[LISTED RECORDS]

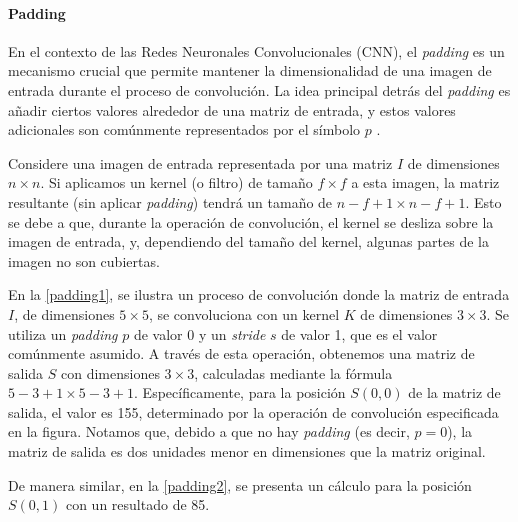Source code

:                 \paragraph{Padding}
                    En el contexto de las Redes Neuronales Convolucionales (CNN), el \textit{padding} es un mecanismo crucial que permite mantener la dimensionalidad de una imagen de entrada durante el proceso de convolución. La idea principal detrás del \textit{padding} es añadir ciertos valores alrededor de una matriz de entrada, y estos valores adicionales son comúnmente representados por el símbolo \( p \) \autocite{Goodfellow2016}.

                    Considere una imagen de entrada representada por una matriz \( I \) de dimensiones \( n \times n \). Si aplicamos un kernel (o filtro) de tamaño \( f \times f \) a esta imagen, la matriz resultante (sin aplicar \textit{padding}) tendrá un tamaño de \( n - f + 1 \times n - f + 1 \). Esto se debe a que, durante la operación de convolución, el kernel se desliza sobre la imagen de entrada, y, dependiendo del tamaño del kernel, algunas partes de la imagen no son cubiertas.
                    
                    En la \autoref{padding1}, se ilustra un proceso de convolución donde la matriz de entrada \( I \), de dimensiones \( 5 \times 5 \), se convoluciona con un kernel \( K \) de dimensiones \( 3 \times 3 \). Se utiliza un \textit{padding} \( p \) de valor 0 y un \textit{stride} \( s \) de valor 1, que es el valor comúnmente asumido. A través de esta operación, obtenemos una matriz de salida \( S \) con dimensiones \( 3 \times 3 \), calculadas mediante la fórmula \( 5 - 3 + 1 \times 5 - 3 + 1 \). Específicamente, para la posición \( S(0, 0) \) de la matriz de salida, el valor es 155, determinado por la operación de convolución especificada en la figura. Notamos que, debido a que no hay \textit{padding} (es decir, \( p = 0 \)), la matriz de salida es dos unidades menor en dimensiones que la matriz original.

                    De manera similar, en la \autoref{padding2}, se presenta un cálculo para la posición \( S(0, 1) \) con un resultado de 85.


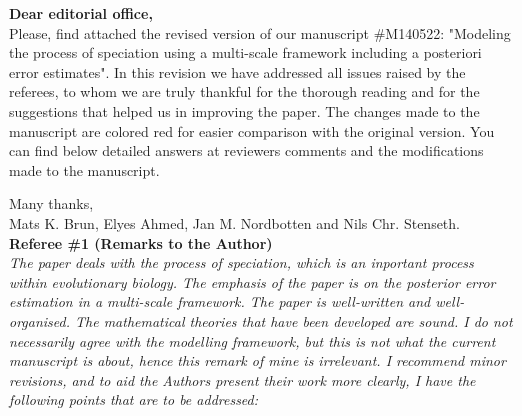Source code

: \documentclass[a4paper,11pt]{scrartcl}
\date{}%
\begin{document}
\textbf{Dear editorial office,}\\

Please, find attached the revised version of our manuscript \#M140522: "Modeling the process of speciation using a multi-scale framework including a posteriori error estimates". In this revision we have addressed all issues raised by the referees, to whom we are truly thankful for the thorough reading and for the suggestions that helped us in improving the paper. The changes made to the manuscript are colored red for easier comparison with the original version. You can find below detailed answers at reviewers comments and the modifications made to the manuscript.

Many thanks,\\
\hspace*{2cm}Mats K. Brun, Elyes Ahmed, Jan M. Nordbotten and Nils Chr. Stenseth.\\[2ex]

\textbf{ Referee \#1  (Remarks to the Author)}\\

\textit{The paper deals with the process of speciation, which is an inportant process within evolutionary biology. The emphasis of the paper is on the posterior error estimation in a multi-scale framework. The paper is well-written and well-organised. The mathematical theories that have been developed are sound. I do not necessarily agree with the modelling framework, but this is not what the current manuscript is about, hence this remark of mine is irrelevant. I recommend minor revisions, and to aid the Authors present their work more clearly, I have the following points that are to be addressed:}
\end{document}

[/LISTED RECORDS]

▶ WORK TO BE COMPLETED
Write the lines above out again exactly, without any of their pictures.

▶ RESPONSE TO THIS EXERCISE
Source code

:                 \paragraph{Padding}
                    En el contexto de las Redes Neuronales Convolucionales (CNN), el \textit{padding} es un mecanismo crucial que permite mantener la dimensionalidad de una imagen de entrada durante el proceso de convolución. La idea principal detrás del \textit{padding} es añadir ciertos valores alrededor de una matriz de entrada, y estos valores adicionales son comúnmente representados por el símbolo \( p \) \autocite{Goodfellow2016}.

                    Considere una imagen de entrada representada por una matriz \( I \) de dimensiones \( n \times n \). Si aplicamos un kernel (o filtro) de tamaño \( f \times f \) a esta imagen, la matriz resultante (sin aplicar \textit{padding}) tendrá un tamaño de \( n - f + 1 \times n - f + 1 \). Esto se debe a que, durante la operación de convolución, el kernel se desliza sobre la imagen de entrada, y, dependiendo del tamaño del kernel, algunas partes de la imagen no son cubiertas.
                    
                    En la \autoref{padding1}, se ilustra un proceso de convolución donde la matriz de entrada \( I \), de dimensiones \( 5 \times 5 \), se convoluciona con un kernel \( K \) de dimensiones \( 3 \times 3 \). Se utiliza un \textit{padding} \( p \) de valor 0 y un \textit{stride} \( s \) de valor 1, que es el valor comúnmente asumido. A través de esta operación, obtenemos una matriz de salida \( S \) con dimensiones \( 3 \times 3 \), calculadas mediante la fórmula \( 5 - 3 + 1 \times 5 - 3 + 1 \). Específicamente, para la posición \( S(0, 0) \) de la matriz de salida, el valor es 155, determinado por la operación de convolución especificada en la figura. Notamos que, debido a que no hay \textit{padding} (es decir, \( p = 0 \)), la matriz de salida es dos unidades menor en dimensiones que la matriz original.

                    De manera similar, en la \autoref{padding2}, se presenta un cálculo para la posición \( S(0, 1) \) con un resultado de 85.


Source code

: \documentclass[a4paper,11pt]{scrartcl}
\date{}%
\begin{document}
\textbf{Dear editorial office,}\\

Please, find attached the revised version of our manuscript \#M140522: "Modeling the process of speciation using a multi-scale framework including a posteriori error estimates". In this revision we have addressed all issues raised by the referees, to whom we are truly thankful for the thorough reading and for the suggestions that helped us in improving the paper. The changes made to the manuscript are colored red for easier comparison with the original version. You can find below detailed answers at reviewers comments and the modifications made to the manuscript.

Many thanks,\\
\hspace*{2cm}Mats K. Brun, Elyes Ahmed, Jan M. Nordbotten and Nils Chr. Stenseth.\\[2ex]

\textbf{ Referee \#1  (Remarks to the Author)}\\

\textit{The paper deals with the process of speciation, which is an inportant process within evolutionary biology. The emphasis of the paper is on the posterior error estimation in a multi-scale framework. The paper is well-written and well-organised. The mathematical theories that have been developed are sound. I do not necessarily agree with the modelling framework, but this is not what the current manuscript is about, hence this remark of mine is irrelevant. I recommend minor revisions, and to aid the Authors present their work more clearly, I have the following points that are to be addressed:}
\end{document}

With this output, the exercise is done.